→ INSTRUCTIONS TO FOLLOW
Exactness is required. Restate every entry as written.

→ GIVEN INFORMATION
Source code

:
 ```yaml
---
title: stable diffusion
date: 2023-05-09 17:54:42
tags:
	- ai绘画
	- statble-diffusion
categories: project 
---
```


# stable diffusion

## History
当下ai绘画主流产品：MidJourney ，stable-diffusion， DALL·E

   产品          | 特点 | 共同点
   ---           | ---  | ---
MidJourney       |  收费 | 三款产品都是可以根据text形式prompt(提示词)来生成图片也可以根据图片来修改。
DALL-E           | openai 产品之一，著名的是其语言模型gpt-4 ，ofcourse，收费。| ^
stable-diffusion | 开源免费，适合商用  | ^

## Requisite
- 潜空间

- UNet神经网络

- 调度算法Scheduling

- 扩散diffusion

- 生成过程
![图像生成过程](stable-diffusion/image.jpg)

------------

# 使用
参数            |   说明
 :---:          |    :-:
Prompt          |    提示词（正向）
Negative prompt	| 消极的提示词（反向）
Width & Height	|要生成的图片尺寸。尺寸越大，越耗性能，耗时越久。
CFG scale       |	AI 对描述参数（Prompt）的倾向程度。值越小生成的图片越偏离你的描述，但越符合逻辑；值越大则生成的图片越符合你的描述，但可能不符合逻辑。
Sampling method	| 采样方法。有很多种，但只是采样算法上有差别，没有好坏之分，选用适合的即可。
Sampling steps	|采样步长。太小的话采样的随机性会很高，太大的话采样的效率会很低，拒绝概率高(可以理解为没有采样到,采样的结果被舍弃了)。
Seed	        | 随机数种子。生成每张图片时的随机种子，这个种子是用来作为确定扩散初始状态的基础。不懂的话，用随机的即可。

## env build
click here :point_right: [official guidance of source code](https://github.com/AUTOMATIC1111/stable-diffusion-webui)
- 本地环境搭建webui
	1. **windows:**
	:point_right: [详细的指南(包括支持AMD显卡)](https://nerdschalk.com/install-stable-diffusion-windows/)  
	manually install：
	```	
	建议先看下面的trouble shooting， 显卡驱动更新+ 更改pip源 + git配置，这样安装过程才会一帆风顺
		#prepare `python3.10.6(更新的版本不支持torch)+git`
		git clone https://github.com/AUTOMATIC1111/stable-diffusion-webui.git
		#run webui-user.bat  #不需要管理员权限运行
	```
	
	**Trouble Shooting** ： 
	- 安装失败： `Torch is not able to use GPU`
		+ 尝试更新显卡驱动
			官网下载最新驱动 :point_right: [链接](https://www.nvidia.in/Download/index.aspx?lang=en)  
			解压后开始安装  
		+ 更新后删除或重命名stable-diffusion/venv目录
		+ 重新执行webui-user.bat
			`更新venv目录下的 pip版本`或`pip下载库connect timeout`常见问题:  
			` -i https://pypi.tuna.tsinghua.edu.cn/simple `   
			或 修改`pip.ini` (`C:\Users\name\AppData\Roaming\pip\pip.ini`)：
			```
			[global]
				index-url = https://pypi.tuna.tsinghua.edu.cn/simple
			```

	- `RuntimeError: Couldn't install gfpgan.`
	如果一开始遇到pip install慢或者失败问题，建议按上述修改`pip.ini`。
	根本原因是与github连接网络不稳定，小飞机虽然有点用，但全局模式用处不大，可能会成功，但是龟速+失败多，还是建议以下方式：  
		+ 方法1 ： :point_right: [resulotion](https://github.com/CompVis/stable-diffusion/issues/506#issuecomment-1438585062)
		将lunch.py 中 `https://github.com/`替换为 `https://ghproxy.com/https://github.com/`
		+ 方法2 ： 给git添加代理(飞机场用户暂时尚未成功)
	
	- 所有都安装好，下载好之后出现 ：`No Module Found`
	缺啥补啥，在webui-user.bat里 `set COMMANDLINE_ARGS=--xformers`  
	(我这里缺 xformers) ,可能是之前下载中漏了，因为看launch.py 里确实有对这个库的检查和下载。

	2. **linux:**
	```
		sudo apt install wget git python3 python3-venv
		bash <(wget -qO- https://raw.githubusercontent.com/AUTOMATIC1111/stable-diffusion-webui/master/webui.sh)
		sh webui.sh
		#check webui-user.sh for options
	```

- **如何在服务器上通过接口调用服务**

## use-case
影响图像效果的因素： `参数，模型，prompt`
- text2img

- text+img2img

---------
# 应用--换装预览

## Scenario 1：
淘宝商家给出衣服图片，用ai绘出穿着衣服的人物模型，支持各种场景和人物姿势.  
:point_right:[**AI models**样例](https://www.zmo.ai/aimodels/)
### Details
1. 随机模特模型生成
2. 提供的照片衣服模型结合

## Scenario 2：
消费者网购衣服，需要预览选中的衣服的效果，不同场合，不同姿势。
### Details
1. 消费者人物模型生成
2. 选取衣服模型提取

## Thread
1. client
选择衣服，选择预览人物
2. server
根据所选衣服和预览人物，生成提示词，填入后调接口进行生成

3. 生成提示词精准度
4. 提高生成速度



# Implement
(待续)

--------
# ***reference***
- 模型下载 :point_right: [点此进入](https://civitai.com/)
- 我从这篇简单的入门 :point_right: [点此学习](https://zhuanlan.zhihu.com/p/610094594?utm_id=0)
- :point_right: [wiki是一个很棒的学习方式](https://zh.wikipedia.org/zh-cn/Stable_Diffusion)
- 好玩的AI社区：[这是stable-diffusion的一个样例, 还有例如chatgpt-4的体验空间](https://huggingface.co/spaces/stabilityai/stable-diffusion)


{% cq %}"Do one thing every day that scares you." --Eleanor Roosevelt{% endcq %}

→ RESULT
Source code

:
 ```yaml
---
title: stable diffusion
date: 2023-05-09 17:54:42
tags:
	- ai绘画
	- statble-diffusion
categories: project 
---
```


# stable diffusion

## History
当下ai绘画主流产品：MidJourney ，stable-diffusion， DALL·E

   产品          | 特点 | 共同点
   ---           | ---  | ---
MidJourney       |  收费 | 三款产品都是可以根据text形式prompt(提示词)来生成图片也可以根据图片来修改。
DALL-E           | openai 产品之一，著名的是其语言模型gpt-4 ，ofcourse，收费。| ^
stable-diffusion | 开源免费，适合商用  | ^

## Requisite
- 潜空间

- UNet神经网络

- 调度算法Scheduling

- 扩散diffusion

- 生成过程
![图像生成过程](stable-diffusion/image.jpg)

------------

# 使用
参数            |   说明
 :---:          |    :-:
Prompt          |    提示词（正向）
Negative prompt	| 消极的提示词（反向）
Width & Height	|要生成的图片尺寸。尺寸越大，越耗性能，耗时越久。
CFG scale       |	AI 对描述参数（Prompt）的倾向程度。值越小生成的图片越偏离你的描述，但越符合逻辑；值越大则生成的图片越符合你的描述，但可能不符合逻辑。
Sampling method	| 采样方法。有很多种，但只是采样算法上有差别，没有好坏之分，选用适合的即可。
Sampling steps	|采样步长。太小的话采样的随机性会很高，太大的话采样的效率会很低，拒绝概率高(可以理解为没有采样到,采样的结果被舍弃了)。
Seed	        | 随机数种子。生成每张图片时的随机种子，这个种子是用来作为确定扩散初始状态的基础。不懂的话，用随机的即可。

## env build
click here :point_right: [official guidance of source code](https://github.com/AUTOMATIC1111/stable-diffusion-webui)
- 本地环境搭建webui
	1. **windows:**
	:point_right: [详细的指南(包括支持AMD显卡)](https://nerdschalk.com/install-stable-diffusion-windows/)  
	manually install：
	```	
	建议先看下面的trouble shooting， 显卡驱动更新+ 更改pip源 + git配置，这样安装过程才会一帆风顺
		#prepare `python3.10.6(更新的版本不支持torch)+git`
		git clone https://github.com/AUTOMATIC1111/stable-diffusion-webui.git
		#run webui-user.bat  #不需要管理员权限运行
	```
	
	**Trouble Shooting** ： 
	- 安装失败： `Torch is not able to use GPU`
		+ 尝试更新显卡驱动
			官网下载最新驱动 :point_right: [链接](https://www.nvidia.in/Download/index.aspx?lang=en)  
			解压后开始安装  
		+ 更新后删除或重命名stable-diffusion/venv目录
		+ 重新执行webui-user.bat
			`更新venv目录下的 pip版本`或`pip下载库connect timeout`常见问题:  
			` -i https://pypi.tuna.tsinghua.edu.cn/simple `   
			或 修改`pip.ini` (`C:\Users\name\AppData\Roaming\pip\pip.ini`)：
			```
			[global]
				index-url = https://pypi.tuna.tsinghua.edu.cn/simple
			```

	- `RuntimeError: Couldn't install gfpgan.`
	如果一开始遇到pip install慢或者失败问题，建议按上述修改`pip.ini`。
	根本原因是与github连接网络不稳定，小飞机虽然有点用，但全局模式用处不大，可能会成功，但是龟速+失败多，还是建议以下方式：  
		+ 方法1 ： :point_right: [resulotion](https://github.com/CompVis/stable-diffusion/issues/506#issuecomment-1438585062)
		将lunch.py 中 `https://github.com/`替换为 `https://ghproxy.com/https://github.com/`
		+ 方法2 ： 给git添加代理(飞机场用户暂时尚未成功)
	
	- 所有都安装好，下载好之后出现 ：`No Module Found`
	缺啥补啥，在webui-user.bat里 `set COMMANDLINE_ARGS=--xformers`  
	(我这里缺 xformers) ,可能是之前下载中漏了，因为看launch.py 里确实有对这个库的检查和下载。

	2. **linux:**
	```
		sudo apt install wget git python3 python3-venv
		bash <(wget -qO- https://raw.githubusercontent.com/AUTOMATIC1111/stable-diffusion-webui/master/webui.sh)
		sh webui.sh
		#check webui-user.sh for options
	```

- **如何在服务器上通过接口调用服务**

## use-case
影响图像效果的因素： `参数，模型，prompt`
- text2img

- text+img2img

---------
# 应用--换装预览

## Scenario 1：
淘宝商家给出衣服图片，用ai绘出穿着衣服的人物模型，支持各种场景和人物姿势.  
:point_right:[**AI models**样例](https://www.zmo.ai/aimodels/)
### Details
1. 随机模特模型生成
2. 提供的照片衣服模型结合

## Scenario 2：
消费者网购衣服，需要预览选中的衣服的效果，不同场合，不同姿势。
### Details
1. 消费者人物模型生成
2. 选取衣服模型提取

## Thread
1. client
选择衣服，选择预览人物
2. server
根据所选衣服和预览人物，生成提示词，填入后调接口进行生成

3. 生成提示词精准度
4. 提高生成速度



# Implement
(待续)

--------
# ***reference***
- 模型下载 :point_right: [点此进入](https://civitai.com/)
- 我从这篇简单的入门 :point_right: [点此学习](https://zhuanlan.zhihu.com/p/610094594?utm_id=0)
- :point_right: [wiki是一个很棒的学习方式](https://zh.wikipedia.org/zh-cn/Stable_Diffusion)
- 好玩的AI社区：[这是stable-diffusion的一个样例, 还有例如chatgpt-4的体验空间](https://huggingface.co/spaces/stabilityai/stable-diffusion)


{% cq %}"Do one thing every day that scares you." --Eleanor Roosevelt{% endcq %}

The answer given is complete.